» INSTRUCTIONS TO FOLLOW
For each line of the data below that contains "caption", return that line.

(Extracted records)
^^^^^^^^^^^^^^^^
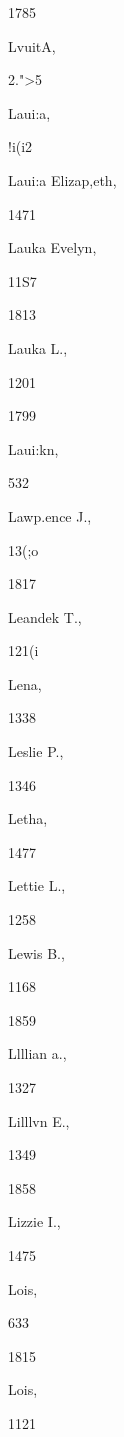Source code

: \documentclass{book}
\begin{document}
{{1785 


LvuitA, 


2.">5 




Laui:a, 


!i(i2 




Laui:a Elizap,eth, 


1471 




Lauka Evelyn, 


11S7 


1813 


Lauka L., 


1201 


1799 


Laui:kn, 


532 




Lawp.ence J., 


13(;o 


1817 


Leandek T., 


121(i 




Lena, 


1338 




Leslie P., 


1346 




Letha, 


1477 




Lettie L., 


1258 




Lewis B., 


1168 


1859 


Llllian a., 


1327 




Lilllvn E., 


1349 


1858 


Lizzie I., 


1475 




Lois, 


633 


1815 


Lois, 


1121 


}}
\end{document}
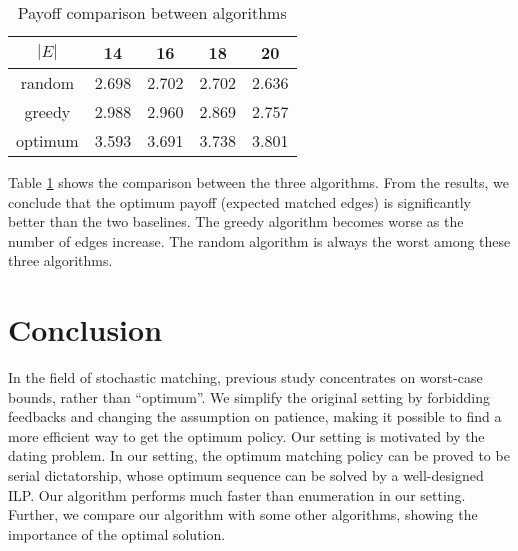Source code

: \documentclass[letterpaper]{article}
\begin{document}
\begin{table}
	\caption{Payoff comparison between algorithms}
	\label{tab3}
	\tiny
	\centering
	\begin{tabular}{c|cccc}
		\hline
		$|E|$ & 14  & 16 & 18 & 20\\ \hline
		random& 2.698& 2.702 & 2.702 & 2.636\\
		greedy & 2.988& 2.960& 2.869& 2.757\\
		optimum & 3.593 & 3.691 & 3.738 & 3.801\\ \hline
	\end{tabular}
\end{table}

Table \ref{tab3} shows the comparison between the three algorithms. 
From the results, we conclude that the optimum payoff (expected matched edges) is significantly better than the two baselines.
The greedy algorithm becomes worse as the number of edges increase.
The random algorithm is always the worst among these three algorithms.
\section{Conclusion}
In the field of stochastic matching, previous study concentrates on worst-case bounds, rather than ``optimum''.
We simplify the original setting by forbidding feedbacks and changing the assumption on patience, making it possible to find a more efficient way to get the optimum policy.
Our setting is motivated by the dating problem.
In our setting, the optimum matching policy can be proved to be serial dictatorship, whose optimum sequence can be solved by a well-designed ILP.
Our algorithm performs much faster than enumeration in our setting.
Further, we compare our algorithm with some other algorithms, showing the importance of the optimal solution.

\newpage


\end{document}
^^^^^^^^^^^^^^^^
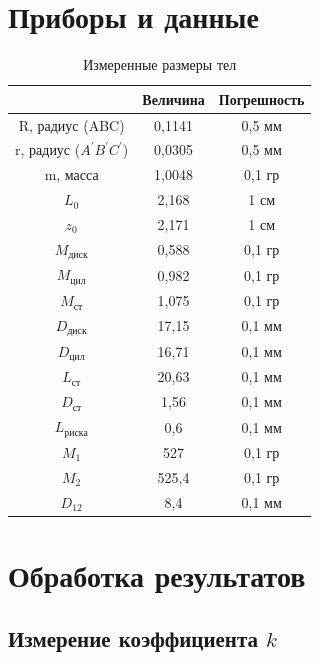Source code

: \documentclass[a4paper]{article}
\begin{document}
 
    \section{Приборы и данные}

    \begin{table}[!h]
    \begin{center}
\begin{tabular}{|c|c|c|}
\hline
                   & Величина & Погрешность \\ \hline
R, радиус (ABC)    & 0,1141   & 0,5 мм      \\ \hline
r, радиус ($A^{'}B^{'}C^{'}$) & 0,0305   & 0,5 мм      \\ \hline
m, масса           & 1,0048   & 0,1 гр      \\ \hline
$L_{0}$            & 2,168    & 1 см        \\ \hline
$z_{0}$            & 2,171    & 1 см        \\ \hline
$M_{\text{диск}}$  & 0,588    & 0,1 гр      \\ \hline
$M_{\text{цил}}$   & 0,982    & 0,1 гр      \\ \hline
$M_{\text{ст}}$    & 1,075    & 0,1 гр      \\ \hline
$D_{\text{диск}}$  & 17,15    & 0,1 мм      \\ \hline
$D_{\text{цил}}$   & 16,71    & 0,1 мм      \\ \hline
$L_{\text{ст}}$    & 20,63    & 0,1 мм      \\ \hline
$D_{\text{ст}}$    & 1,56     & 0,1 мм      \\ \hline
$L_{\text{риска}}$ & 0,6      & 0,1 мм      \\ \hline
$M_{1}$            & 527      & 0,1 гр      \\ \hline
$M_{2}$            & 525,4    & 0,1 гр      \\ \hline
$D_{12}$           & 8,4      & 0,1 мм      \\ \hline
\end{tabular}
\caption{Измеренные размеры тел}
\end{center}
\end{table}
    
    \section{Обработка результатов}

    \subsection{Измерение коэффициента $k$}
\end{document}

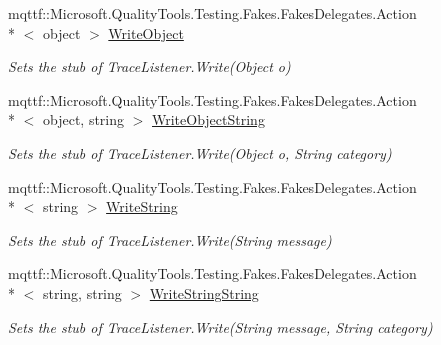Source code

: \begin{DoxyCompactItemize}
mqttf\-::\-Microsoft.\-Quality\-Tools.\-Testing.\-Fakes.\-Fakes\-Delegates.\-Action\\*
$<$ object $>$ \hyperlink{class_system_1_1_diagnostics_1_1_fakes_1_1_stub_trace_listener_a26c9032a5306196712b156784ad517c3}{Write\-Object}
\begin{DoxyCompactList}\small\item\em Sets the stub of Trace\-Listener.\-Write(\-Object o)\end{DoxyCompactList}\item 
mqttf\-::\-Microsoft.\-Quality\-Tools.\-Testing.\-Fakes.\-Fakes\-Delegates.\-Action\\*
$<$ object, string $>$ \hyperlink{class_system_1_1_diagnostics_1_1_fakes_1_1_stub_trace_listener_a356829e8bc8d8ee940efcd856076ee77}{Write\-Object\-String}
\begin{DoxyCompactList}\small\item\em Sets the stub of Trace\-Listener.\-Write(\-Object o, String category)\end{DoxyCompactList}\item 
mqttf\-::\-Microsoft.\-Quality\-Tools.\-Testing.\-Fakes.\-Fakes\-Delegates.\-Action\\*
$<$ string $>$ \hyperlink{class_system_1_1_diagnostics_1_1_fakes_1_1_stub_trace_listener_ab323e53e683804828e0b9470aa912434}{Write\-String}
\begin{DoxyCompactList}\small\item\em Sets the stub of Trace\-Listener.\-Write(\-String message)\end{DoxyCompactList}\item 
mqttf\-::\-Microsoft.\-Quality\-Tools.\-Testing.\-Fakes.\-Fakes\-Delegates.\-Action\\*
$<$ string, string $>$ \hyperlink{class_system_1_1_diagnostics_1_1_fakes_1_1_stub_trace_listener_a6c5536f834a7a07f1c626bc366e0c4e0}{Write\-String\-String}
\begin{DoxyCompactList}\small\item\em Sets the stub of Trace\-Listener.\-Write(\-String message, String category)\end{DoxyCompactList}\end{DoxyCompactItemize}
^^^^^^^^^^^^^^^^
» ANSWER BOX
	\caption{Payoff comparison between algorithms}
\caption{Измеренные размеры тел}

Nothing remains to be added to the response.